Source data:
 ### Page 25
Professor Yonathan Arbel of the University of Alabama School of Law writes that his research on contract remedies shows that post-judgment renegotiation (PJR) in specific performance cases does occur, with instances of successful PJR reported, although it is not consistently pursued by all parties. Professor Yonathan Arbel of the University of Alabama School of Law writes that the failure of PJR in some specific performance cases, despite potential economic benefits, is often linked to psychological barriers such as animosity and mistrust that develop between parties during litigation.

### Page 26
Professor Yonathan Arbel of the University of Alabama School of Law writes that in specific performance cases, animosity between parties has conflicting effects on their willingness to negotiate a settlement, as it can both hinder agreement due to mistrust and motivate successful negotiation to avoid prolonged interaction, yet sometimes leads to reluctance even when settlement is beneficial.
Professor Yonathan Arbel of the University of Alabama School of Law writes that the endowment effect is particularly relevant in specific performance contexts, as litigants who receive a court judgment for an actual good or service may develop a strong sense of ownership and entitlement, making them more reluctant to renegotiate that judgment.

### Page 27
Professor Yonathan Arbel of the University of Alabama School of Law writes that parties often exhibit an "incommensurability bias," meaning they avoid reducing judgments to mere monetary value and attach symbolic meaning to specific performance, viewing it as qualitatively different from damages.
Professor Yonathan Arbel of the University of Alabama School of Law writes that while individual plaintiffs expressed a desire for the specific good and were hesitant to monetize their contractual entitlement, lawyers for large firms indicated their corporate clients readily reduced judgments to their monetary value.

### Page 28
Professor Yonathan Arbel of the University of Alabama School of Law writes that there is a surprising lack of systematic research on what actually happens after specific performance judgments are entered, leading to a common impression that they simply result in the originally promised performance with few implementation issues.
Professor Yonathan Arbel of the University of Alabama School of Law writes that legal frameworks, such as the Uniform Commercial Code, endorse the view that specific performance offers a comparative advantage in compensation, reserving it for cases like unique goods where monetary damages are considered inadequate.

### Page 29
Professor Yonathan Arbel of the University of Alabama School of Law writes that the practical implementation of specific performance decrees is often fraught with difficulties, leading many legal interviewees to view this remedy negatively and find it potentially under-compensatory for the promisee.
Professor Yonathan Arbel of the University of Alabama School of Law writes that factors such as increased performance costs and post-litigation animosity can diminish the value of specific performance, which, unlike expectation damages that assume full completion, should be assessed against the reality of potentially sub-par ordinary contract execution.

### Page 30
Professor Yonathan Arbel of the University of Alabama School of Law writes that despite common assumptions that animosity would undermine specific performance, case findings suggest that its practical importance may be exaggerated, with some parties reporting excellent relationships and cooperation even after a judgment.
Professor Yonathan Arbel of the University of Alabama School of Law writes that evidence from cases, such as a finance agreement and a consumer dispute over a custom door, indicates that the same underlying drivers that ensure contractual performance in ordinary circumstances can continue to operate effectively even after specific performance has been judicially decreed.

• _Instructions to follow_: Set every line down again exactly. Begin with the first line of the entries and finish with the line containing "### Page 26".

• _Task answer_:
 ### Page 25
Professor Yonathan Arbel of the University of Alabama School of Law writes that his research on contract remedies shows that post-judgment renegotiation (PJR) in specific performance cases does occur, with instances of successful PJR reported, although it is not consistently pursued by all parties. Professor Yonathan Arbel of the University of Alabama School of Law writes that the failure of PJR in some specific performance cases, despite potential economic benefits, is often linked to psychological barriers such as animosity and mistrust that develop between parties during litigation.

### Page 26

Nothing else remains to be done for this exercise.